Isla Pescado, Bolivien
Wanderung an der Isla Pescado

Beeindruckende Einsamkeit

Einige Stunden halten wir uns hier auf, erklimmen die Insel und umrunden sie, und fahren, bevor die ersten Autos mittags auftauchen werden, weiter Richtung Westen, wiederum abseits der üblichen Route. Der Rest des Tages führt uns durch aride, staubige Gras- und Gerölllandschaften, öde und doch beeindruckend durch ihre Einsamkeit. Eine angenehme Bleibe für die Nacht findet sich bei Teofilo Yucra im kleinen Dorf San Juan mit seinen Häusern aus Adobe, getrocknetem Lehm mit Stroh, und den Dächern aus Pajagras. Am nächsten Tag erreichen wir Vormittags den rauchenden Vulkan Ollagüe.

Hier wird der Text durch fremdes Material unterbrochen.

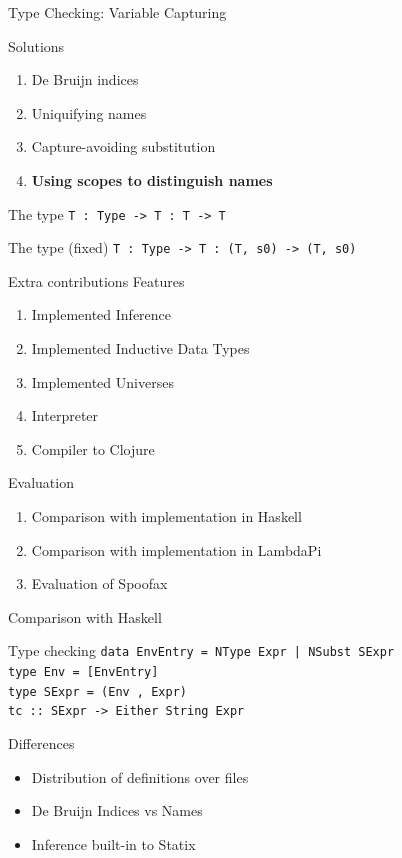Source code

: \documentclass[aspectratio=43]{beamer}
\begin{document}
\begin{frame}[fragile]{Type Checking: Variable Capturing}
	\begin{block}{Solutions}
		\begin{enumerate}
			\item De Bruijn indices
			\item Uniquifying names
			\item Capture-avoiding substitution
			\item \textbf{Using scopes to distinguish names}
		\end{enumerate}
	\end{block}
	
	\begin{block}{The type}
		\texttt{T : Type -> T : T -> T}
	\end{block}
	
	\begin{block}{The type (fixed)}
		\texttt{T : Type -> T : (T, s0) -> (T, s0)}
	\end{block}
\end{frame}



\begin{frame}[fragile]{Extra contributions}
Features
\begin{enumerate}
	\item Implemented Inference
	\item Implemented Inductive Data Types
	\item Implemented Universes
	\item Interpreter
	\item Compiler to Clojure
\end{enumerate}
Evaluation
\begin{enumerate}
	\item Comparison with implementation in Haskell
	\item Comparison with implementation in LambdaPi
	\item Evaluation of Spoofax
\end{enumerate}
\end{frame}

\begin{frame}{Comparison with Haskell}
	\begin{block}{Type checking}
		\texttt{data EnvEntry = NType Expr | NSubst SExpr
			\\type Env = [EnvEntry]
			\\type SExpr = (Env , Expr)
			\\tc :: SExpr -> Either String Expr}
	\end{block}

	\begin{block}{Differences}
		\begin{itemize}
			\item Distribution of definitions over files
			\item De Bruijn Indices vs Names
			\item Inference built-in to Statix
		\end{itemize}
	\end{block}
\end{frame}
\end{document}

Zum ersten mal sehen wir andere Fahrzeuge am mirador, dem Aussichtspunkt. Wir lassen alle passieren und fahren nach ein, zwei Stunden hinterher. Es ist der Tag der Lagunen. Die Lagunen geben dem Altiplano mit ihrem Wasser das Leben, und die in ihnen gelösten Mineralien lassen sie teilweise in unglaublichen Farben erleuchten. Eingebettet liegen sie zwischen hohen Gipfeln, türkis, blau, ultramarin, kupfergrün bis rostrot, nur mühsam zu erreichen über holprige Wege und Pässe in fast 5000 Metern Höhe. Die Autofederung und unsere Hinterteile müssen einiges erdulden und manchmal weiß man nicht, wer lauter ächzt. Wir durchqueren die Pampa Siloli, ein wüstenartiger, unfruchtbarer Höhenlandstrich, der so rau ist, dass weder Tiere noch Pflanzen gedeihen können, bis wir abends bei stürmischem Wind unser Camp vor der Laguna Colorada erreichen. Die einfachen Holzbehausungen und die klirrende Kälte lassen einen an Wodka, traurige Lieder und Sibirien denken. Rot und violett verabschiedet sich der Tag.